→ **WHAT THE TASK REQUIRES**
Could you transcribe every record below exactly, leaving out any pictures?

Dataset entries
┏━━

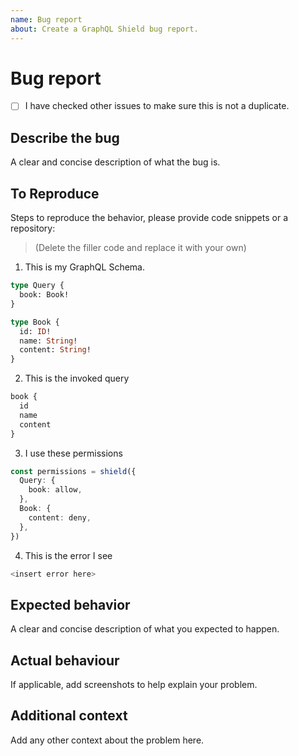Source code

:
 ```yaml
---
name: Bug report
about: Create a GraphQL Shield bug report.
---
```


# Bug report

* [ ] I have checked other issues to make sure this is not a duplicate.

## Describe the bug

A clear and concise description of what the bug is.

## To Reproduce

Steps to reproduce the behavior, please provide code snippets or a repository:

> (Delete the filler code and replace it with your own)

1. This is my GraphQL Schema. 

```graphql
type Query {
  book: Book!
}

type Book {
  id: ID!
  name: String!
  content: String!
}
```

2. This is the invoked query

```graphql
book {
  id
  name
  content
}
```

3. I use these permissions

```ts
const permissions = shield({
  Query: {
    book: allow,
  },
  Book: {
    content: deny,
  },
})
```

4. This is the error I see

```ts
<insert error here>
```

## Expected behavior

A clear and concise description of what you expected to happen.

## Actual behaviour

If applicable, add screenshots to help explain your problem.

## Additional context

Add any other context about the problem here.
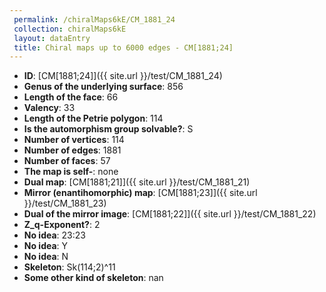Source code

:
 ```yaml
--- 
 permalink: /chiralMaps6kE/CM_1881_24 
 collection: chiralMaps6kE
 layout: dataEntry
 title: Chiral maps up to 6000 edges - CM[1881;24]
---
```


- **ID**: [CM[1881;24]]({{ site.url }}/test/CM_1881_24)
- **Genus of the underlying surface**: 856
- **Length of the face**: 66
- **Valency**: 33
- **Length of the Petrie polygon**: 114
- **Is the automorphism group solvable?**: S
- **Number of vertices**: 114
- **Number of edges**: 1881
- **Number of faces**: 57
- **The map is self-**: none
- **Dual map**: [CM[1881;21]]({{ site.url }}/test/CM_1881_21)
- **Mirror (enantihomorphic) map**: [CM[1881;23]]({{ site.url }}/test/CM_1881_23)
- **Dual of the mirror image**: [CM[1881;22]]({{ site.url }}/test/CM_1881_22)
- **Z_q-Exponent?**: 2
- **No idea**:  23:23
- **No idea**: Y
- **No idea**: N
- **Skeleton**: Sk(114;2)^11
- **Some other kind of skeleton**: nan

┗━━

→ **WRITTEN ANSWER**
Source code

:
 ```yaml
---
name: Bug report
about: Create a GraphQL Shield bug report.
---
```


# Bug report

* [ ] I have checked other issues to make sure this is not a duplicate.

## Describe the bug

A clear and concise description of what the bug is.

## To Reproduce

Steps to reproduce the behavior, please provide code snippets or a repository:

> (Delete the filler code and replace it with your own)

1. This is my GraphQL Schema. 

```graphql
type Query {
  book: Book!
}

type Book {
  id: ID!
  name: String!
  content: String!
}
```

2. This is the invoked query

```graphql
book {
  id
  name
  content
}
```

3. I use these permissions

```ts
const permissions = shield({
  Query: {
    book: allow,
  },
  Book: {
    content: deny,
  },
})
```

4. This is the error I see

```ts
<insert error here>
```

## Expected behavior

A clear and concise description of what you expected to happen.

## Actual behaviour

If applicable, add screenshots to help explain your problem.

## Additional context

Add any other context about the problem here.
Source code

:
 ```yaml
--- 
 permalink: /chiralMaps6kE/CM_1881_24 
 collection: chiralMaps6kE
 layout: dataEntry
 title: Chiral maps up to 6000 edges - CM[1881;24]
---
```


- **ID**: [CM[1881;24]]({{ site.url }}/test/CM_1881_24)
- **Genus of the underlying surface**: 856
- **Length of the face**: 66
- **Valency**: 33
- **Length of the Petrie polygon**: 114
- **Is the automorphism group solvable?**: S
- **Number of vertices**: 114
- **Number of edges**: 1881
- **Number of faces**: 57
- **The map is self-**: none
- **Dual map**: [CM[1881;21]]({{ site.url }}/test/CM_1881_21)
- **Mirror (enantihomorphic) map**: [CM[1881;23]]({{ site.url }}/test/CM_1881_23)
- **Dual of the mirror image**: [CM[1881;22]]({{ site.url }}/test/CM_1881_22)
- **Z_q-Exponent?**: 2
- **No idea**:  23:23
- **No idea**: Y
- **No idea**: N
- **Skeleton**: Sk(114;2)^11
- **Some other kind of skeleton**: nan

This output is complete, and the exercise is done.